ASSIGNMENT:
Your copy of the listing should be exact and should contain no pictures.

EXTRACTED MATERIAL:
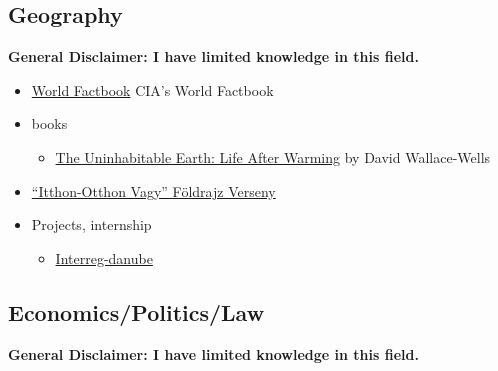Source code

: \documentclass{article}
\begin{document}
\subsection{Geography}
\textbf{General Disclaimer: I have limited knowledge in this field.}


\begin{itemize}
    \item \href{https://www.cia.gov/the-world-factbook/}{World Factbook} CIA’s World Factbook
    \item books
    \begin{itemize}
        \item \href{https://www.goodreads.com/tr/book/show/41552709-the-uninhabitable-earth}{The Uninhabitable Earth: Life After Warming} by David Wallace-Wells
    \end{itemize}
    \item \href{http://eotvos-tata.edu.hu/versenyek/foldrajz/itthonotthon_index.htm}{``Itthon-Otthon Vagy'' Földrajz Verseny}
    \item Projects, internship
    \begin{itemize}
        \item \href{http://www.interreg-danube.eu/approved-projects/tid-y-up/partners}{Interreg-danube}
    \end{itemize}
\end{itemize}

\subsection{Economics/Politics/Law}
\textbf{General Disclaimer: I have limited knowledge in this field.}
\end{document}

REPLY TO THE EXERCISE:
Source code

: \documentclass{article}
\begin{document}
\subsection{Geography}
\textbf{General Disclaimer: I have limited knowledge in this field.}


\begin{itemize}
    \item \href{https://www.cia.gov/the-world-factbook/}{World Factbook} CIA’s World Factbook
    \item books
    \begin{itemize}
        \item \href{https://www.goodreads.com/tr/book/show/41552709-the-uninhabitable-earth}{The Uninhabitable Earth: Life After Warming} by David Wallace-Wells
    \end{itemize}
    \item \href{http://eotvos-tata.edu.hu/versenyek/foldrajz/itthonotthon_index.htm}{``Itthon-Otthon Vagy'' Földrajz Verseny}
    \item Projects, internship
    \begin{itemize}
        \item \href{http://www.interreg-danube.eu/approved-projects/tid-y-up/partners}{Interreg-danube}
    \end{itemize}
\end{itemize}

\subsection{Economics/Politics/Law}
\textbf{General Disclaimer: I have limited knowledge in this field.}
\end{document}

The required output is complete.